» **WORK TASK**
Take from the records below each line that holds "registrar".

━━━━━ DATA TO EXAMINE

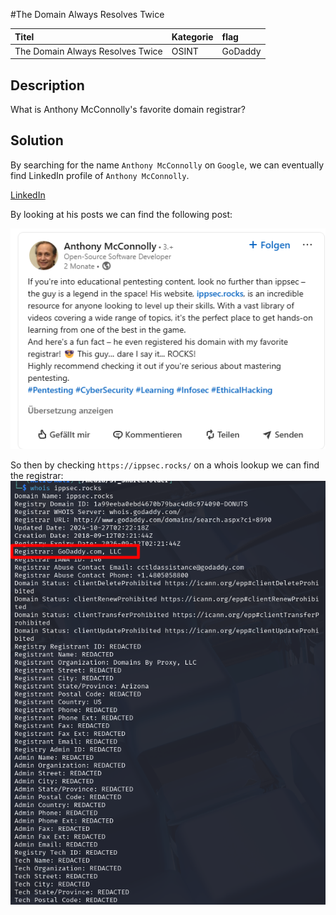 #The Domain Always Resolves Twice

| Titel          | Kategorie | flag |
| :---        |    :----   |:--- |
| The Domain Always Resolves Twice | OSINT  | GoDaddy |

## Description
What is Anthony McConnolly's favorite domain registrar?

## Solution
By searching for the name `Anthony McConnolly` on `Google`, we can eventually find LinkedIn profile of `Anthony McConnolly`.

[LinkedIn](https://www.linkedin.com/in/anthony-mcconnolly-b9110a351/)

By looking at his posts we can find the following post:

![LinkedIn Post](images/Screenshot_205.png)

So then by checking `https://ippsec.rocks/` on a whois lookup we can find the registrar:
![Whois](images/Screenshot_207.png)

━━━━━━━━━━

» **RESULT**
What is Anthony McConnolly's favorite domain registrar?
So then by checking `https://ippsec.rocks/` on a whois lookup we can find the registrar:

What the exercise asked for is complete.